Pro-inflammatory cytokines such as TNFa and IL-6 are elevated in RA and are able to affect glycosylation. TNFa stimulates monocytes/macrophages to secrete IL-6 which has pleitropic effects including a major role as a terminal differentiation factor. IL-6 is a growth factor for B and plasma cells, stimulates T cells and induces the production of acute phase proteins in the liver (Van Snick, 1990). Non-RA patients with raised levels of IL-6, such as Crohn's disease and Castleman's disease, often have increased amounts of the agalactosyl IgG (Nakao et al., 1991; Rademacher, 1991). Mice transgenic for IL- 6 also secrete increased amounts of agalactosyl IgG, though they do not get arthritis (Rook et al., 1991a). It is probable that for agalactosyl IgG to have a role in pathogenesis it also has to be an autoantibody. An intraperitoneal injection of pristane, a non-metabolizable component of mineral oil, in mice causes a rise in the serum IL-6 levels. Three weeks later, a subsequent single challenge in these mice with native collagen type II in complete Freund's adjuvant resulted in the onset of arthritis (day 40).
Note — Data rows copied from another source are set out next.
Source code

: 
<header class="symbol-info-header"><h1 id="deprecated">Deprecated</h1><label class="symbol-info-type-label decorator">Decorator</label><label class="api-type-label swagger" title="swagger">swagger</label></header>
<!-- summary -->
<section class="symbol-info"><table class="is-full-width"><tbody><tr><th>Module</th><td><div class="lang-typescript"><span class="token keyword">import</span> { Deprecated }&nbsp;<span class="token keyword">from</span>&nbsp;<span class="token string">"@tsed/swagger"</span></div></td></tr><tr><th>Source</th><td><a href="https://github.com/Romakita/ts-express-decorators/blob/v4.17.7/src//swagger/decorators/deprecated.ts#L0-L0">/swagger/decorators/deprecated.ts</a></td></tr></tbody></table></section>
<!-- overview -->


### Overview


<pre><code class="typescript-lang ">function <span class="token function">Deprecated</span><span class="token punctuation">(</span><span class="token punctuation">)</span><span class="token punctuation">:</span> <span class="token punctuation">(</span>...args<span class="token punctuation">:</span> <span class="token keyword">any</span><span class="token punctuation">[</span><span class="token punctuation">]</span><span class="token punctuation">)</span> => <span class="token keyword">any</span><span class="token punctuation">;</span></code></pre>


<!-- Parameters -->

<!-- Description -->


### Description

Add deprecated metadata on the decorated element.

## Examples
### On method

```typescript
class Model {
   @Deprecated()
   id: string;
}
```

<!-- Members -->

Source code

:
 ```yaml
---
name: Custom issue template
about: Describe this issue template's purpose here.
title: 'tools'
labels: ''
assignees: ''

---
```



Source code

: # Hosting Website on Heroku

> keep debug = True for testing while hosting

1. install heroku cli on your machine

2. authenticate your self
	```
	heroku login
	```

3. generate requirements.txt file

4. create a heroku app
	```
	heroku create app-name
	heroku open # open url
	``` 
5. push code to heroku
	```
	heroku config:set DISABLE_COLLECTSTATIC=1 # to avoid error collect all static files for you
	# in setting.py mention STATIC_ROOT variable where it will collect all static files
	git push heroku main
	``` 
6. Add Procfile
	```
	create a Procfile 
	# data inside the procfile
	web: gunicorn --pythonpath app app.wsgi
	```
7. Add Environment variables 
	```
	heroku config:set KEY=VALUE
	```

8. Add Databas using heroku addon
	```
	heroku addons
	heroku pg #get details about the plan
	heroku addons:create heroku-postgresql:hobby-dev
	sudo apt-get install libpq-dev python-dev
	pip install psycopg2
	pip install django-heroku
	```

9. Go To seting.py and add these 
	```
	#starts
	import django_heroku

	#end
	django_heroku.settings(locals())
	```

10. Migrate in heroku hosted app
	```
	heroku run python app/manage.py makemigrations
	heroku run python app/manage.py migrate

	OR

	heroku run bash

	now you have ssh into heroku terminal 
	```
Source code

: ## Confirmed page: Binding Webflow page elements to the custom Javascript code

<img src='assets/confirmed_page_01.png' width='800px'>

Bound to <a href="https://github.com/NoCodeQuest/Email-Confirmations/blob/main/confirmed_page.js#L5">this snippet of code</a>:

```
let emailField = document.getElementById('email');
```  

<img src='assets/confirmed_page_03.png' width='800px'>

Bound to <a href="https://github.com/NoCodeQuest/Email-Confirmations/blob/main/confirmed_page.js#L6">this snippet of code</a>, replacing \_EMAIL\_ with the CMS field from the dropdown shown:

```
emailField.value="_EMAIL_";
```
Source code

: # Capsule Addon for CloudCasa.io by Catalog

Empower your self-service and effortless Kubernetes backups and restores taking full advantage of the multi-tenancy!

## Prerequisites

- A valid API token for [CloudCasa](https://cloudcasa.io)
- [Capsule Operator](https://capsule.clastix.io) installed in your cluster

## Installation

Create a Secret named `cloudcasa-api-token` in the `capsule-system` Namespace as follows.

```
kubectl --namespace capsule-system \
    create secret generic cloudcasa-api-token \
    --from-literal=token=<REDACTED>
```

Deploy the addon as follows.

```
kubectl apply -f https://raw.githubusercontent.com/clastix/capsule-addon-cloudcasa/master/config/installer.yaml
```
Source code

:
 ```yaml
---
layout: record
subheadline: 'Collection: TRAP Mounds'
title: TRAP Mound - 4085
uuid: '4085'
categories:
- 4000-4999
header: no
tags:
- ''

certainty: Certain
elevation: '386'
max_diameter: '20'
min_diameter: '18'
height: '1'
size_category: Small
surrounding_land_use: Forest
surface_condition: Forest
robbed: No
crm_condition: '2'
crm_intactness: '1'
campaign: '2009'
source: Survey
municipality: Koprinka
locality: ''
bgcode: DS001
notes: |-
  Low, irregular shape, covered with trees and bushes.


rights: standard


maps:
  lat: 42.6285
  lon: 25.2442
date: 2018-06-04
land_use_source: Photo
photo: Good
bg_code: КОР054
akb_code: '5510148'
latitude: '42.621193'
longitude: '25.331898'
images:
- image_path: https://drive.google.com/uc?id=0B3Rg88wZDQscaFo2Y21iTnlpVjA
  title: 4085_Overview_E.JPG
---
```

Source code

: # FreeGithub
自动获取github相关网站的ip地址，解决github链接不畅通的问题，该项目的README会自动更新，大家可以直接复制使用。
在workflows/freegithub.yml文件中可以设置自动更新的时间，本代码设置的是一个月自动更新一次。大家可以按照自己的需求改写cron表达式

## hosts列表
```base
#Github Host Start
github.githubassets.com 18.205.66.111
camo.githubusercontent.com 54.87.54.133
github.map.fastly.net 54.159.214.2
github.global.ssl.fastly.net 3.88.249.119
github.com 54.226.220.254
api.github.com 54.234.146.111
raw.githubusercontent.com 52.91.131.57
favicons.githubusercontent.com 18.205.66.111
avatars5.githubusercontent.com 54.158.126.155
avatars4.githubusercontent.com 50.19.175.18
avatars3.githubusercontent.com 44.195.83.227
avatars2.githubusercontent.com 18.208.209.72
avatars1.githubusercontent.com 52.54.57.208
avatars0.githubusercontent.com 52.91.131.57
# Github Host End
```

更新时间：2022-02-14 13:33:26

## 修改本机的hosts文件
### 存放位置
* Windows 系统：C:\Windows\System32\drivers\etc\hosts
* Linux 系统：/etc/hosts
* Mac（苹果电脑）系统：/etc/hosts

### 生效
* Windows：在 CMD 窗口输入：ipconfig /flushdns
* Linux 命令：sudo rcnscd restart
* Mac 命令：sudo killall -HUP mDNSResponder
The arthritis correlated with a second rise in serum IL-6 and the appearance of anti­ collagen autoantibodies (Rademacher et al., 1996b). As IL-6 correlates with agalactosyl IgG glycoform (Rademacher, et al., 1995) it is thought that autoantibodies produced in

an IL-6 rich environment are pathogenic. A different collagen-induced arthritis protocol, used two challenges of native collagen type II in complete Freund's adjuvant given three weeks apart. This resulted in an earlier onset of arthritis. Further, the appearance of anti-collagen antibodies preceeded the onset of the arthritis and only those which were of the IgG GO glycoform coincided with the arthritis (Rademacher, et al., 1994). High IL-6 serum levels have been reported to rise with age in man and mice, as does the IgG GO. The IL-6 levels could be controlled by the administration of dehydroepiandrosterones (Daynes et al., 1993). Pregnancy sera has been described as inhibiting the IL-6 mediated proliferation of an IL-6 dependent B cell line, with a greater inhibition observed using serum from the late stages of pregnancy, a time when a decline in IgG GO is apparent (Pilkington, et al., 1996). IL-6 can affect glycosyltransferases activities including the reduction of pl,4-GalTase in a B cell line (Nakao et al., 1990). However, no significant changes in splenic pi,4-GalTase mRNA or activity levels were observed in mice transgenic for IL-6, even though increased agalactosylated IgG was apparent (Jeddi et al., manuscript in preparation). It has been suggested that raised IgG GO is due to T cell-mediated inflammation in combination with an acute phase response as observed in RA, Crohn's disease and tuberculosis (Filley et al., 1989). However, this scheme does not account for the raised IgG GO in a number of healthy people in RA family studies or that IgG GO may be present in the absence of inflammation.

The IgG biosynthetic route has also been suggested as a potential mechanism for the production of agalactosyl IgG (Sutherland et al., 1972; Rademacher, et al., 1996a). Terminal Fc glycosylation in IgG may be partly controlled by the folding pathway IgG takes in the assembly of its two heavy and two light chains. The intermediates which will exist will depend upon the one of two major assembly pathways as to whether the first disulphide bond formed occurs between the two heavy chains (pathway 1) or between a heavy and a light chain (pathway 2). Pathway 1 will sequest the oligosaccharides attached to the heavy chains within the Fc domain making them less accessible to pi,4-GalTase resulting in higher amounts of the agalactosyl IgG glycoforms produced (Sutherland, et al., 1972). Pathway 2 would allow pl,4-GalTase to act upon the exposed oligosaccharide of the disulphide bonded heavy-light chains complex and result in less of the agalactosyl IgG structures formed. Each cell is thought to have the capacity to use both of these pathways (Baumal et al., 1971) which may be under the control of hormones and cytokines (Rademacher, et al., 1996a).